_WHAT THE TASK REQUIRES_:
Beginning with the first line of the data below, reproduce every line unchanged, ending with the line that holds "LibLSLCC implements an".

[Stored data entries]
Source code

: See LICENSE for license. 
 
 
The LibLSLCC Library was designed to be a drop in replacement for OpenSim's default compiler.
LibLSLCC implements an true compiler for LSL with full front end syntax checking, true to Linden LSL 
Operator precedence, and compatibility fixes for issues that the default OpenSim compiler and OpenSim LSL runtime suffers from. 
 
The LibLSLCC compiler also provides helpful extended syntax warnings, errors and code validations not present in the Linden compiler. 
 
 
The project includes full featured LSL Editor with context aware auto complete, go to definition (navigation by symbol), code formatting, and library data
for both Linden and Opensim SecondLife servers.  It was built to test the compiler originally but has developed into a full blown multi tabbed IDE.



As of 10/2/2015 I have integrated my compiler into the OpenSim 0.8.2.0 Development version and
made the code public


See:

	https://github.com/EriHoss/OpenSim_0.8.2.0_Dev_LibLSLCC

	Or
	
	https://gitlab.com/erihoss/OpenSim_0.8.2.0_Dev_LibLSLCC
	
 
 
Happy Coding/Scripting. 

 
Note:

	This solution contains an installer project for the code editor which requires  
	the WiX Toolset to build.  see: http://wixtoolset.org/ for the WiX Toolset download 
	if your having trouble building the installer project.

_TASK SOLUTION_:
Source code

: See LICENSE for license. 
 
 
The LibLSLCC Library was designed to be a drop in replacement for OpenSim's default compiler.
LibLSLCC implements an true compiler for LSL with full front end syntax checking, true to Linden LSL 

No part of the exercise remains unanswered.